# Browning Reflex sight and optimum barrel length for Hunter Barkmark



## RomeoBravo54 (Sep 28, 2015)

Hi, 
Two queries re Browning’s Reflex sight and optimum barrel length, on a Buckmark pistol.
Being now retired and resident in France, I can enjoy the much more accommodating guns laws here than in the UK. I have acquired a collection of 22lr Rifle/Carbines, fitted with an appropriate scope, which of course makes the aiming process very simple.
My problem is that (now in my sixties) my eyesight is, as you might guess, not very good. I am shortly about to invest in a Buckmark, however my practise with a friend’s pistol has identified for me a new problem. To be able to focus on the front and rear sight of the pistol I need to wear “reader” glasses, but when I do then the target is a total blur.

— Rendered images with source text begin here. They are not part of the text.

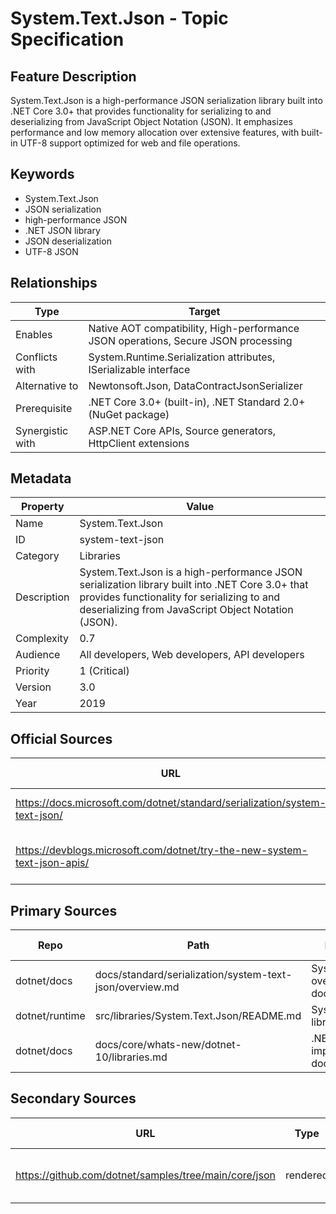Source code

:# System.Text.Json - Topic Specification

## Feature Description

System.Text.Json is a high-performance JSON serialization library built into .NET Core 3.0+ that provides functionality for serializing to and deserializing from JavaScript Object Notation (JSON). It emphasizes performance and low memory allocation over extensive features, with built-in UTF-8 support optimized for web and file operations.

## Keywords

- System.Text.Json
- JSON serialization
- high-performance JSON
- .NET JSON library
- JSON deserialization
- UTF-8 JSON

## Relationships

| Type | Target |
| --- | --- |
| Enables | Native AOT compatibility, High-performance JSON operations, Secure JSON processing |
| Conflicts with | System.Runtime.Serialization attributes, ISerializable interface |
| Alternative to | Newtonsoft.Json, DataContractJsonSerializer |
| Prerequisite | .NET Core 3.0+ (built-in), .NET Standard 2.0+ (NuGet package) |
| Synergistic with | ASP.NET Core APIs, Source generators, HttpClient extensions |

## Metadata

| Property | Value |
| --- | --- |
| Name | System.Text.Json |
| ID | system-text-json |
| Category | Libraries |
| Description | System.Text.Json is a high-performance JSON serialization library built into .NET Core 3.0+ that provides functionality for serializing to and deserializing from JavaScript Object Notation (JSON). |
| Complexity | 0.7 |
| Audience | All developers, Web developers, API developers |
| Priority | 1 (Critical) |
| Version | 3.0 |
| Year | 2019 |

## Official Sources

| URL | Type | Description | Last Verified |
| --- | --- | --- | --- |
| https://docs.microsoft.com/dotnet/standard/serialization/system-text-json/ | rendered | Main System.Text.Json documentation | 404 |
| https://devblogs.microsoft.com/dotnet/try-the-new-system-text-json-apis/ | rendered | Official System.Text.Json APIs announcement | 2025-09-20 |

## Primary Sources

| Repo | Path | Description | Last Verified |
| --- | --- | --- | --- |
| dotnet/docs | docs/standard/serialization/system-text-json/overview.md | System.Text.Json overview documentation | - |
| dotnet/runtime | src/libraries/System.Text.Json/README.md | System.Text.Json library README | - |
| dotnet/docs | docs/core/whats-new/dotnet-10/libraries.md | .NET 10 library improvements documentation | - |

## Secondary Sources

| URL | Type | Description | Last Verified |
| --- | --- | --- | --- |
| https://github.com/dotnet/samples/tree/main/core/json | rendered | Official JSON samples repository | 2025-09-20 |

If I remove the glasses then I can see the target (not brilliantly, it’s an age thing), but I cannot see (in focus) either of the gun sights!
Therefore a Reflex sight appears to be the ideal solution, however I have read some very poor reviews on Browning’s own reflex sight for the Buckmark. Although the pistol may be made in the USA, apparently the reflex sights are made in China, with all the quality issues that may present.
Please advise me of the current quality of this Browning Reflex sight product.
My second request is regarding the optimum length of barrel for the pistol. Years ago I purchased a revolver with a six inch barrel in preference to a four inch. That was a mistake, as the balance with the longer barrel was woeful. I quite fancy the Hunter model with the 7.25 inch barrel over the 5.5 inch URX model, both with the Weaver ramp. Please confirm am I correct in my understanding of the weight consideration in terms of balance between a revolver and a semi automatic pistol. With the former a large degree of the weight (in the chamber and the ammo) will be in front of the hand in the gun’s configuration, while with the semi the action and ammo weight are largely above or behind the hand. Therefore is the longer barrel a balance issue with the “Hunter” model? 

Regards from France
RB54


----------